- _Problem requirements_:
Read the data below. Every line holding the string "Optional" must be copied.

- _Records for processing_:
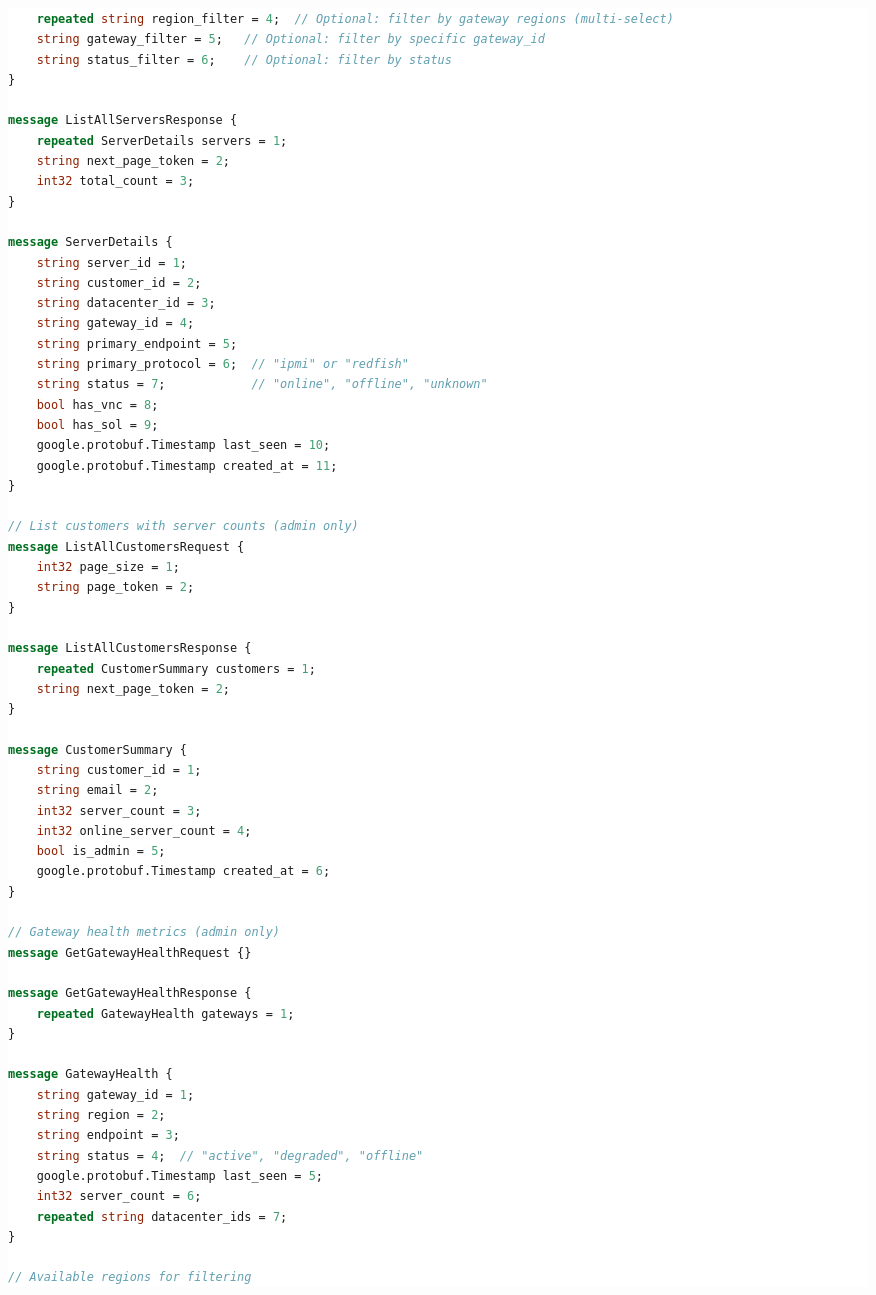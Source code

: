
 ```protobuf
    repeated string region_filter = 4;  // Optional: filter by gateway regions (multi-select)
    string gateway_filter = 5;   // Optional: filter by specific gateway_id
    string status_filter = 6;    // Optional: filter by status
}

message ListAllServersResponse {
    repeated ServerDetails servers = 1;
    string next_page_token = 2;
    int32 total_count = 3;
}

message ServerDetails {
    string server_id = 1;
    string customer_id = 2;
    string datacenter_id = 3;
    string gateway_id = 4;
    string primary_endpoint = 5;
    string primary_protocol = 6;  // "ipmi" or "redfish"
    string status = 7;            // "online", "offline", "unknown"
    bool has_vnc = 8;
    bool has_sol = 9;
    google.protobuf.Timestamp last_seen = 10;
    google.protobuf.Timestamp created_at = 11;
}

// List customers with server counts (admin only)
message ListAllCustomersRequest {
    int32 page_size = 1;
    string page_token = 2;
}

message ListAllCustomersResponse {
    repeated CustomerSummary customers = 1;
    string next_page_token = 2;
}

message CustomerSummary {
    string customer_id = 1;
    string email = 2;
    int32 server_count = 3;
    int32 online_server_count = 4;
    bool is_admin = 5;
    google.protobuf.Timestamp created_at = 6;
}

// Gateway health metrics (admin only)
message GetGatewayHealthRequest {}

message GetGatewayHealthResponse {
    repeated GatewayHealth gateways = 1;
}

message GatewayHealth {
    string gateway_id = 1;
    string region = 2;
    string endpoint = 3;
    string status = 4;  // "active", "degraded", "offline"
    google.protobuf.Timestamp last_seen = 5;
    int32 server_count = 6;
    repeated string datacenter_ids = 7;
}

// Available regions for filtering
```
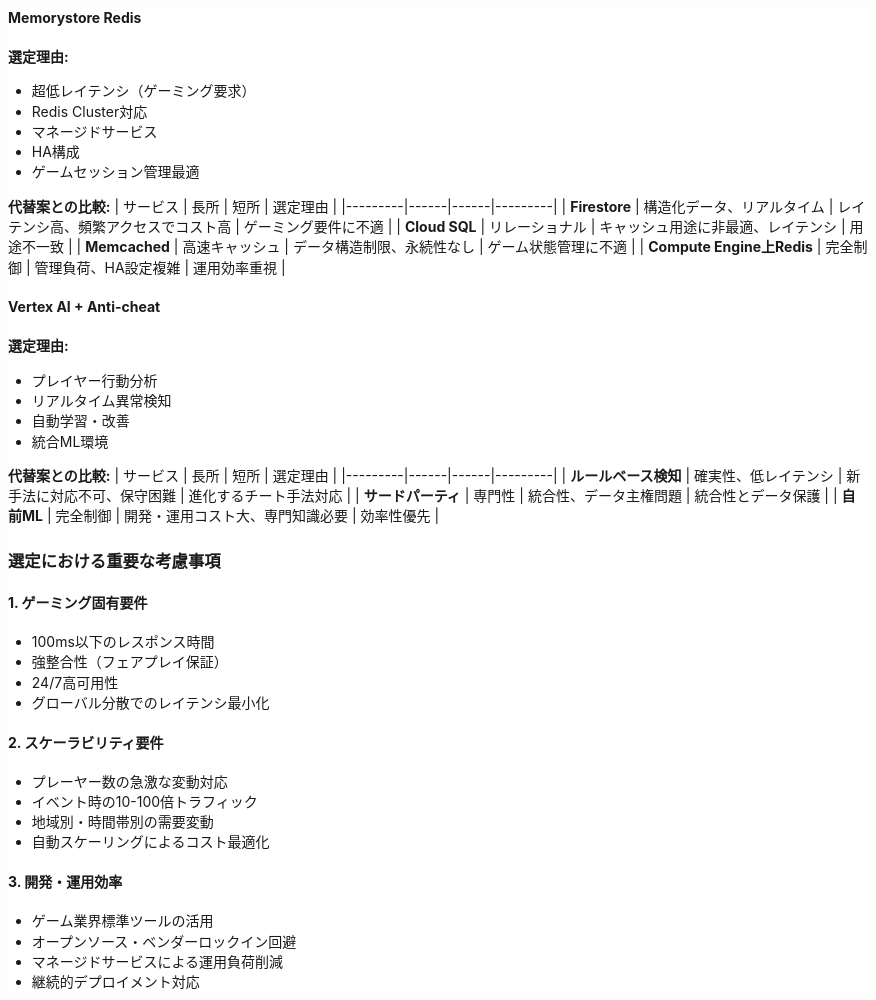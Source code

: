 #### Memorystore Redis
**選定理由:**
- 超低レイテンシ（ゲーミング要求）
- Redis Cluster対応
- マネージドサービス
- HA構成
- ゲームセッション管理最適

**代替案との比較:**
| サービス | 長所 | 短所 | 選定理由 |
|---------|------|------|---------|
| **Firestore** | 構造化データ、リアルタイム | レイテンシ高、頻繁アクセスでコスト高 | ゲーミング要件に不適 |
| **Cloud SQL** | リレーショナル | キャッシュ用途に非最適、レイテンシ | 用途不一致 |
| **Memcached** | 高速キャッシュ | データ構造制限、永続性なし | ゲーム状態管理に不適 |
| **Compute Engine上Redis** | 完全制御 | 管理負荷、HA設定複雑 | 運用効率重視 |

#### Vertex AI + Anti-cheat
**選定理由:**
- プレイヤー行動分析
- リアルタイム異常検知
- 自動学習・改善
- 統合ML環境

**代替案との比較:**
| サービス | 長所 | 短所 | 選定理由 |
|---------|------|------|---------|
| **ルールベース検知** | 確実性、低レイテンシ | 新手法に対応不可、保守困難 | 進化するチート手法対応 |
| **サードパーティ** | 専門性 | 統合性、データ主権問題 | 統合性とデータ保護 |
| **自前ML** | 完全制御 | 開発・運用コスト大、専門知識必要 | 効率性優先 |

### 選定における重要な考慮事項

#### 1. ゲーミング固有要件
- 100ms以下のレスポンス時間
- 強整合性（フェアプレイ保証）
- 24/7高可用性
- グローバル分散でのレイテンシ最小化

#### 2. スケーラビリティ要件
- プレーヤー数の急激な変動対応
- イベント時の10-100倍トラフィック
- 地域別・時間帯別の需要変動
- 自動スケーリングによるコスト最適化

#### 3. 開発・運用効率
- ゲーム業界標準ツールの活用
- オープンソース・ベンダーロックイン回避
- マネージドサービスによる運用負荷削減
- 継続的デプロイメント対応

- _Solution_:
    repeated string region_filter = 4;  // Optional: filter by gateway regions (multi-select)
    string gateway_filter = 5;   // Optional: filter by specific gateway_id
    string status_filter = 6;    // Optional: filter by status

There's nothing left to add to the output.